== PROBLEM DETAILS ==
An exact transcription of the entries is required, with no images included.
═════ MATERIAL SUPPLIED
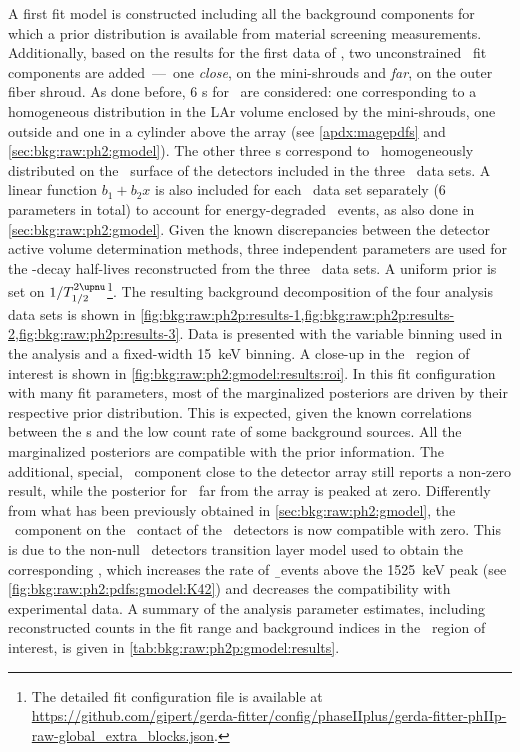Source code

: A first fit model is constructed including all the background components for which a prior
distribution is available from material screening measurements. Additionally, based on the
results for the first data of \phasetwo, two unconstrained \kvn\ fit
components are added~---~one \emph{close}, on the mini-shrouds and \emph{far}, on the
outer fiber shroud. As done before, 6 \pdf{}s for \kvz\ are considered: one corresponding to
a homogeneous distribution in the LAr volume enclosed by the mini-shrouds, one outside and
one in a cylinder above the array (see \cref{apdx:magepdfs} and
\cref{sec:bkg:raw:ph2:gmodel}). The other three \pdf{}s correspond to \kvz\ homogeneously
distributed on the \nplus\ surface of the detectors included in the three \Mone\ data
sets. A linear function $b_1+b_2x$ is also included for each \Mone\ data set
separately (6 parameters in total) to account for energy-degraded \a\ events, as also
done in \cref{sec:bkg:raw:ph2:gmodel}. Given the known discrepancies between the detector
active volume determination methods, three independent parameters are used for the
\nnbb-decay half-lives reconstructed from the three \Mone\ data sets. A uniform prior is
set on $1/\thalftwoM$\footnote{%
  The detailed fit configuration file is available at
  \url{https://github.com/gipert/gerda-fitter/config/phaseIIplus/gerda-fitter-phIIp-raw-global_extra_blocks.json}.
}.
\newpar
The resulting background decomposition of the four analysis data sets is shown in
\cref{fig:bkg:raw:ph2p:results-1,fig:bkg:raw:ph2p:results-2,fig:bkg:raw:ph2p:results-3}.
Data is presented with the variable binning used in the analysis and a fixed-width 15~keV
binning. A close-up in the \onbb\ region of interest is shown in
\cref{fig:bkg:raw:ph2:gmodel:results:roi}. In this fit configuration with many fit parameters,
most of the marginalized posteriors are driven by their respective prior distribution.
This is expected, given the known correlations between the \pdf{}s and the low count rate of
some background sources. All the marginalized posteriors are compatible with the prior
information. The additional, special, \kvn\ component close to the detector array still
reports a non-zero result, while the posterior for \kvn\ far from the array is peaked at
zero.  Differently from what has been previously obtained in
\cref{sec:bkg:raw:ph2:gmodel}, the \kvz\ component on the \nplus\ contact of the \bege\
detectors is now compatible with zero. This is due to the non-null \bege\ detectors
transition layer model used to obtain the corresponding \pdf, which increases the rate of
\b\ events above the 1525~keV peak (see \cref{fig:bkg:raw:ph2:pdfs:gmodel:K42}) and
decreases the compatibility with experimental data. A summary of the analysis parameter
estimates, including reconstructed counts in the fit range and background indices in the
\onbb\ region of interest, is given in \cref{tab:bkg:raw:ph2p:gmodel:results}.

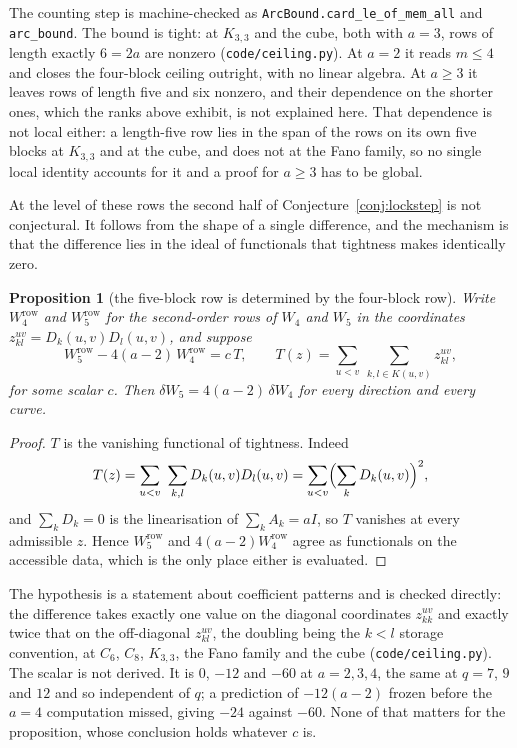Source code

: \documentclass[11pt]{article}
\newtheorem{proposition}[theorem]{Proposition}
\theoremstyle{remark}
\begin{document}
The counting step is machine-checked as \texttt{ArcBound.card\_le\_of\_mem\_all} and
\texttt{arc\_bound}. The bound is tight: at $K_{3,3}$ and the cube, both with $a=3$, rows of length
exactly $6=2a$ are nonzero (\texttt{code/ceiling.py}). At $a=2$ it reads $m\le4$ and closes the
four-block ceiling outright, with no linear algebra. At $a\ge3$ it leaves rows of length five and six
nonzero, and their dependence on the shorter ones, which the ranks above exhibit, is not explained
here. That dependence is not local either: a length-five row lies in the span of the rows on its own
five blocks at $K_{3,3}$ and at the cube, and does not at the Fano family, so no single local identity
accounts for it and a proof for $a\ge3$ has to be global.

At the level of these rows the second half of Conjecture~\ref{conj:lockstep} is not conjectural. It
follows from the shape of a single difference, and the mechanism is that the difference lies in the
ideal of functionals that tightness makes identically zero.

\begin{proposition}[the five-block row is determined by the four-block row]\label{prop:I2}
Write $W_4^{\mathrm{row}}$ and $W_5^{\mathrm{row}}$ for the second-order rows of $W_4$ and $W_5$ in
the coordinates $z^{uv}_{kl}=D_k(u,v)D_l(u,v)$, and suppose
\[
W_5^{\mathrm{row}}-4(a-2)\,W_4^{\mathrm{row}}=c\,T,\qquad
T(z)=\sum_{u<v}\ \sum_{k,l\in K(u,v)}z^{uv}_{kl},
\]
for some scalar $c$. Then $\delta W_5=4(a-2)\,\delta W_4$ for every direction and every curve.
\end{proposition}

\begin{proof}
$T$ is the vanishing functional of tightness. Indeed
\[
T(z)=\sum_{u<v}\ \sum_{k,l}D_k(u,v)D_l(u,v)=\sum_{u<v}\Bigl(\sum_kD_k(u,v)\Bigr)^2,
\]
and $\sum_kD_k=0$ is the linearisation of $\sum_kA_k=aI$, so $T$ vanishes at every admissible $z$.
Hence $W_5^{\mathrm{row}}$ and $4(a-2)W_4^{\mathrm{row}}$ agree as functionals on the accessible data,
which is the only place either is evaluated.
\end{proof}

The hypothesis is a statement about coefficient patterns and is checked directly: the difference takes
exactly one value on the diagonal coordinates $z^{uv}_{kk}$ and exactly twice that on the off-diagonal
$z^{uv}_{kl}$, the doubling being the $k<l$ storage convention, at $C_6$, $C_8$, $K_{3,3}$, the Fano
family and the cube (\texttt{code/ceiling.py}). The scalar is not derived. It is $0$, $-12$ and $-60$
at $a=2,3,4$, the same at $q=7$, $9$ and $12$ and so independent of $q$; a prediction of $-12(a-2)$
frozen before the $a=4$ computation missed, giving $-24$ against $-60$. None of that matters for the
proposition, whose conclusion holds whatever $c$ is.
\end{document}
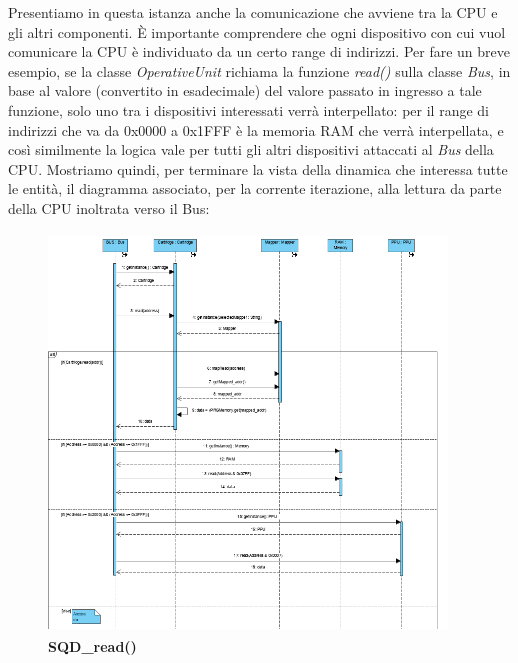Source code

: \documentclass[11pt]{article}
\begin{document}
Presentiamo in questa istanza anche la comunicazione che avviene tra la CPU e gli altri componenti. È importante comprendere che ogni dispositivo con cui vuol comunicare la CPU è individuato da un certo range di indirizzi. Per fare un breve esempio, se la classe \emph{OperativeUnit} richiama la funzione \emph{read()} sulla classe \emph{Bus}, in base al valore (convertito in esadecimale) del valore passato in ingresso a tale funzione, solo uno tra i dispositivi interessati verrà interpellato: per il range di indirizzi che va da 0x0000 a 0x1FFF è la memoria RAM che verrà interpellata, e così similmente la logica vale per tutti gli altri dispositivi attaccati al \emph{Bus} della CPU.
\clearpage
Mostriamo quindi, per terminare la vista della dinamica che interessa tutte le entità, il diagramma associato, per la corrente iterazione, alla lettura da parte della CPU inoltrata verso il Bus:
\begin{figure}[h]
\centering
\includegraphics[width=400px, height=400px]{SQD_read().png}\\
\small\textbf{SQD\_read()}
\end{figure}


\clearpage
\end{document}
══════════
== EXERCISE SOLUTION ==
Source code

: A first fit model is constructed including all the background components for which a prior
distribution is available from material screening measurements. Additionally, based on the
results for the first data of \phasetwo, two unconstrained \kvn\ fit
components are added~---~one \emph{close}, on the mini-shrouds and \emph{far}, on the
outer fiber shroud. As done before, 6 \pdf{}s for \kvz\ are considered: one corresponding to
a homogeneous distribution in the LAr volume enclosed by the mini-shrouds, one outside and
one in a cylinder above the array (see \cref{apdx:magepdfs} and
\cref{sec:bkg:raw:ph2:gmodel}). The other three \pdf{}s correspond to \kvz\ homogeneously
distributed on the \nplus\ surface of the detectors included in the three \Mone\ data
sets. A linear function $b_1+b_2x$ is also included for each \Mone\ data set
separately (6 parameters in total) to account for energy-degraded \a\ events, as also
done in \cref{sec:bkg:raw:ph2:gmodel}. Given the known discrepancies between the detector
active volume determination methods, three independent parameters are used for the
\nnbb-decay half-lives reconstructed from the three \Mone\ data sets. A uniform prior is
set on $1/\thalftwoM$\footnote{%
  The detailed fit configuration file is available at
  \url{https://github.com/gipert/gerda-fitter/config/phaseIIplus/gerda-fitter-phIIp-raw-global_extra_blocks.json}.
}.
\newpar
The resulting background decomposition of the four analysis data sets is shown in
\cref{fig:bkg:raw:ph2p:results-1,fig:bkg:raw:ph2p:results-2,fig:bkg:raw:ph2p:results-3}.
Data is presented with the variable binning used in the analysis and a fixed-width 15~keV
binning. A close-up in the \onbb\ region of interest is shown in
\cref{fig:bkg:raw:ph2:gmodel:results:roi}. In this fit configuration with many fit parameters,
most of the marginalized posteriors are driven by their respective prior distribution.
This is expected, given the known correlations between the \pdf{}s and the low count rate of
some background sources. All the marginalized posteriors are compatible with the prior
information. The additional, special, \kvn\ component close to the detector array still
reports a non-zero result, while the posterior for \kvn\ far from the array is peaked at
zero.  Differently from what has been previously obtained in
\cref{sec:bkg:raw:ph2:gmodel}, the \kvz\ component on the \nplus\ contact of the \bege\
detectors is now compatible with zero. This is due to the non-null \bege\ detectors
transition layer model used to obtain the corresponding \pdf, which increases the rate of
\b\ events above the 1525~keV peak (see \cref{fig:bkg:raw:ph2:pdfs:gmodel:K42}) and
decreases the compatibility with experimental data. A summary of the analysis parameter
estimates, including reconstructed counts in the fit range and background indices in the
\onbb\ region of interest, is given in \cref{tab:bkg:raw:ph2p:gmodel:results}.

Source code

: \documentclass[11pt]{article}
\newtheorem{proposition}[theorem]{Proposition}
\theoremstyle{remark}
\begin{document}
The counting step is machine-checked as \texttt{ArcBound.card\_le\_of\_mem\_all} and
\texttt{arc\_bound}. The bound is tight: at $K_{3,3}$ and the cube, both with $a=3$, rows of length
exactly $6=2a$ are nonzero (\texttt{code/ceiling.py}). At $a=2$ it reads $m\le4$ and closes the
four-block ceiling outright, with no linear algebra. At $a\ge3$ it leaves rows of length five and six
nonzero, and their dependence on the shorter ones, which the ranks above exhibit, is not explained
here. That dependence is not local either: a length-five row lies in the span of the rows on its own
five blocks at $K_{3,3}$ and at the cube, and does not at the Fano family, so no single local identity
accounts for it and a proof for $a\ge3$ has to be global.

At the level of these rows the second half of Conjecture~\ref{conj:lockstep} is not conjectural. It
follows from the shape of a single difference, and the mechanism is that the difference lies in the
ideal of functionals that tightness makes identically zero.

\begin{proposition}[the five-block row is determined by the four-block row]\label{prop:I2}
Write $W_4^{\mathrm{row}}$ and $W_5^{\mathrm{row}}$ for the second-order rows of $W_4$ and $W_5$ in
the coordinates $z^{uv}_{kl}=D_k(u,v)D_l(u,v)$, and suppose
\[
W_5^{\mathrm{row}}-4(a-2)\,W_4^{\mathrm{row}}=c\,T,\qquad
T(z)=\sum_{u<v}\ \sum_{k,l\in K(u,v)}z^{uv}_{kl},
\]
for some scalar $c$. Then $\delta W_5=4(a-2)\,\delta W_4$ for every direction and every curve.
\end{proposition}

\begin{proof}
$T$ is the vanishing functional of tightness. Indeed
\[
T(z)=\sum_{u<v}\ \sum_{k,l}D_k(u,v)D_l(u,v)=\sum_{u<v}\Bigl(\sum_kD_k(u,v)\Bigr)^2,
\]
and $\sum_kD_k=0$ is the linearisation of $\sum_kA_k=aI$, so $T$ vanishes at every admissible $z$.
Hence $W_5^{\mathrm{row}}$ and $4(a-2)W_4^{\mathrm{row}}$ agree as functionals on the accessible data,
which is the only place either is evaluated.
\end{proof}

The hypothesis is a statement about coefficient patterns and is checked directly: the difference takes
exactly one value on the diagonal coordinates $z^{uv}_{kk}$ and exactly twice that on the off-diagonal
$z^{uv}_{kl}$, the doubling being the $k<l$ storage convention, at $C_6$, $C_8$, $K_{3,3}$, the Fano
family and the cube (\texttt{code/ceiling.py}). The scalar is not derived. It is $0$, $-12$ and $-60$
at $a=2,3,4$, the same at $q=7$, $9$ and $12$ and so independent of $q$; a prediction of $-12(a-2)$
frozen before the $a=4$ computation missed, giving $-24$ against $-60$. None of that matters for the
proposition, whose conclusion holds whatever $c$ is.
\end{document}
Source code

: \documentclass[11pt]{article}
\begin{document}
Presentiamo in questa istanza anche la comunicazione che avviene tra la CPU e gli altri componenti. È importante comprendere che ogni dispositivo con cui vuol comunicare la CPU è individuato da un certo range di indirizzi. Per fare un breve esempio, se la classe \emph{OperativeUnit} richiama la funzione \emph{read()} sulla classe \emph{Bus}, in base al valore (convertito in esadecimale) del valore passato in ingresso a tale funzione, solo uno tra i dispositivi interessati verrà interpellato: per il range di indirizzi che va da 0x0000 a 0x1FFF è la memoria RAM che verrà interpellata, e così similmente la logica vale per tutti gli altri dispositivi attaccati al \emph{Bus} della CPU.
\clearpage
Mostriamo quindi, per terminare la vista della dinamica che interessa tutte le entità, il diagramma associato, per la corrente iterazione, alla lettura da parte della CPU inoltrata verso il Bus:
\begin{figure}[h]
\centering
\includegraphics[width=400px, height=400px]{SQD_read().png}\\
\small\textbf{SQD\_read()}
\end{figure}


\clearpage
\end{document}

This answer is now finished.